> _Description of the task_: For the records below, print every one exactly, with nothing dropped.
-- Extracted material follows --
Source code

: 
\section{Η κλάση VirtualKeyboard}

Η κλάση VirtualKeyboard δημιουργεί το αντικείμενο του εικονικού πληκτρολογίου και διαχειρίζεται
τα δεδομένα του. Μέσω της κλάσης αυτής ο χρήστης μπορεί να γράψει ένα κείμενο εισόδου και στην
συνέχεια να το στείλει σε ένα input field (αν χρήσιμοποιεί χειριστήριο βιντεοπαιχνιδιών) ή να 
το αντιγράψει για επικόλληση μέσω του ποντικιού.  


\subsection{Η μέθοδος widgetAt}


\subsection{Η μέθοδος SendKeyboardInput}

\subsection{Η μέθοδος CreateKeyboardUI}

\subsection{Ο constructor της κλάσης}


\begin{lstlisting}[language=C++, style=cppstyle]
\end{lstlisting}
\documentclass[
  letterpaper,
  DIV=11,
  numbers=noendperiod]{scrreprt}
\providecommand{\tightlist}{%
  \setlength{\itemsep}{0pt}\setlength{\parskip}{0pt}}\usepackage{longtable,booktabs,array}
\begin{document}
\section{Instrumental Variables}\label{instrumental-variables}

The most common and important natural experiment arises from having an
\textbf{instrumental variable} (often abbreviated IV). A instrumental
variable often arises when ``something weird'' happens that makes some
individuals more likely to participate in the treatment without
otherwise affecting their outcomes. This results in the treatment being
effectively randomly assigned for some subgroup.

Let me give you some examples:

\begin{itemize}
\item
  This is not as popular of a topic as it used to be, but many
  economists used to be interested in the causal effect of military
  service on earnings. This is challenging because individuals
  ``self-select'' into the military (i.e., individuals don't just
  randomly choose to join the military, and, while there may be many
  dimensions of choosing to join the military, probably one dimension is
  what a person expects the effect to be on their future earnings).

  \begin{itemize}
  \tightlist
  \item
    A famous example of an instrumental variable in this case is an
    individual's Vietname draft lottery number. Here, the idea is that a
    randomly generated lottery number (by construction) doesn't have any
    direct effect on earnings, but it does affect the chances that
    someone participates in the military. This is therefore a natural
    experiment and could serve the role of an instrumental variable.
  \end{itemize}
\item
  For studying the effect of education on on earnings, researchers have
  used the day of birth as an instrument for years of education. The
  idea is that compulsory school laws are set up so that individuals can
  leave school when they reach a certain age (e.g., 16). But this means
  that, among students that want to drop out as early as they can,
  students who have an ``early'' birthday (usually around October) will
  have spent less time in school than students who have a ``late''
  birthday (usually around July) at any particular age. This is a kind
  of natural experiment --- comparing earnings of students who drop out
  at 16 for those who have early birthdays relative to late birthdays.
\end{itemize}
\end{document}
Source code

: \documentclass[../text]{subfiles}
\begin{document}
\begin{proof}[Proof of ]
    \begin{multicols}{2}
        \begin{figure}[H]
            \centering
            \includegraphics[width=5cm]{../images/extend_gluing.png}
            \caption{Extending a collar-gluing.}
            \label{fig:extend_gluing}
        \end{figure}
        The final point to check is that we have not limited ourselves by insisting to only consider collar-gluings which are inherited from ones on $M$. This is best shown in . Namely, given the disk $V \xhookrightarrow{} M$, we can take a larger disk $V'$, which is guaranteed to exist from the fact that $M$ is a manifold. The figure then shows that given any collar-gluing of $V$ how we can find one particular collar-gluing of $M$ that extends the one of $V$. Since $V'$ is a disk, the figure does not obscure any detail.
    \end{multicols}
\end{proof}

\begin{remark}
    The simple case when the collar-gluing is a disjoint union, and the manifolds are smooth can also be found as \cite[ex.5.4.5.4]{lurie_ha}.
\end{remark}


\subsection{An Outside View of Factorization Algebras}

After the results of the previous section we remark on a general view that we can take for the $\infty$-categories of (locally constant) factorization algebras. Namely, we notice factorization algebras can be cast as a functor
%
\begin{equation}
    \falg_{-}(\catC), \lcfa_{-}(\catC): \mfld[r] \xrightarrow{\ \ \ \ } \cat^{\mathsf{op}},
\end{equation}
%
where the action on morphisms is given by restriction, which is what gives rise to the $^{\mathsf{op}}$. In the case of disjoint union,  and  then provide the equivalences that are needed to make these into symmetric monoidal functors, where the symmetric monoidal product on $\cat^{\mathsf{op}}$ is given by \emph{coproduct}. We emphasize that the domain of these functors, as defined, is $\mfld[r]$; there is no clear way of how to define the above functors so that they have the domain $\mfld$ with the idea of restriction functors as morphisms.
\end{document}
-- Extracted material concluded --
> _Result below_:
Source code

: 
\section{Η κλάση VirtualKeyboard}

Η κλάση VirtualKeyboard δημιουργεί το αντικείμενο του εικονικού πληκτρολογίου και διαχειρίζεται
τα δεδομένα του. Μέσω της κλάσης αυτής ο χρήστης μπορεί να γράψει ένα κείμενο εισόδου και στην
συνέχεια να το στείλει σε ένα input field (αν χρήσιμοποιεί χειριστήριο βιντεοπαιχνιδιών) ή να 
το αντιγράψει για επικόλληση μέσω του ποντικιού.  


\subsection{Η μέθοδος widgetAt}


\subsection{Η μέθοδος SendKeyboardInput}

\subsection{Η μέθοδος CreateKeyboardUI}

\subsection{Ο constructor της κλάσης}


\begin{lstlisting}[language=C++, style=cppstyle]
\end{lstlisting}
\documentclass[
  letterpaper,
  DIV=11,
  numbers=noendperiod]{scrreprt}
\providecommand{\tightlist}{%
  \setlength{\itemsep}{0pt}\setlength{\parskip}{0pt}}\usepackage{longtable,booktabs,array}
\begin{document}
\section{Instrumental Variables}\label{instrumental-variables}

The most common and important natural experiment arises from having an
\textbf{instrumental variable} (often abbreviated IV). A instrumental
variable often arises when ``something weird'' happens that makes some
individuals more likely to participate in the treatment without
otherwise affecting their outcomes. This results in the treatment being
effectively randomly assigned for some subgroup.

Let me give you some examples:

\begin{itemize}
\item
  This is not as popular of a topic as it used to be, but many
  economists used to be interested in the causal effect of military
  service on earnings. This is challenging because individuals
  ``self-select'' into the military (i.e., individuals don't just
  randomly choose to join the military, and, while there may be many
  dimensions of choosing to join the military, probably one dimension is
  what a person expects the effect to be on their future earnings).

  \begin{itemize}
  \tightlist
  \item
    A famous example of an instrumental variable in this case is an
    individual's Vietname draft lottery number. Here, the idea is that a
    randomly generated lottery number (by construction) doesn't have any
    direct effect on earnings, but it does affect the chances that
    someone participates in the military. This is therefore a natural
    experiment and could serve the role of an instrumental variable.
  \end{itemize}
\item
  For studying the effect of education on on earnings, researchers have
  used the day of birth as an instrument for years of education. The
  idea is that compulsory school laws are set up so that individuals can
  leave school when they reach a certain age (e.g., 16). But this means
  that, among students that want to drop out as early as they can,
  students who have an ``early'' birthday (usually around October) will
  have spent less time in school than students who have a ``late''
  birthday (usually around July) at any particular age. This is a kind
  of natural experiment --- comparing earnings of students who drop out
  at 16 for those who have early birthdays relative to late birthdays.
\end{itemize}
\end{document}
Source code

: \documentclass[../text]{subfiles}
\begin{document}
\begin{proof}[Proof of ]
    \begin{multicols}{2}
        \begin{figure}[H]
            \centering
            \includegraphics[width=5cm]{../images/extend_gluing.png}
            \caption{Extending a collar-gluing.}
            \label{fig:extend_gluing}
        \end{figure}
        The final point to check is that we have not limited ourselves by insisting to only consider collar-gluings which are inherited from ones on $M$. This is best shown in . Namely, given the disk $V \xhookrightarrow{} M$, we can take a larger disk $V'$, which is guaranteed to exist from the fact that $M$ is a manifold. The figure then shows that given any collar-gluing of $V$ how we can find one particular collar-gluing of $M$ that extends the one of $V$. Since $V'$ is a disk, the figure does not obscure any detail.
    \end{multicols}
\end{proof}

\begin{remark}
    The simple case when the collar-gluing is a disjoint union, and the manifolds are smooth can also be found as \cite[ex.5.4.5.4]{lurie_ha}.
\end{remark}


\subsection{An Outside View of Factorization Algebras}

After the results of the previous section we remark on a general view that we can take for the $\infty$-categories of (locally constant) factorization algebras. Namely, we notice factorization algebras can be cast as a functor
%
\begin{equation}
    \falg_{-}(\catC), \lcfa_{-}(\catC): \mfld[r] \xrightarrow{\ \ \ \ } \cat^{\mathsf{op}},
\end{equation}
%
where the action on morphisms is given by restriction, which is what gives rise to the $^{\mathsf{op}}$. In the case of disjoint union,  and  then provide the equivalences that are needed to make these into symmetric monoidal functors, where the symmetric monoidal product on $\cat^{\mathsf{op}}$ is given by \emph{coproduct}. We emphasize that the domain of these functors, as defined, is $\mfld[r]$; there is no clear way of how to define the above functors so that they have the domain $\mfld$ with the idea of restriction functors as morphisms.
\end{document}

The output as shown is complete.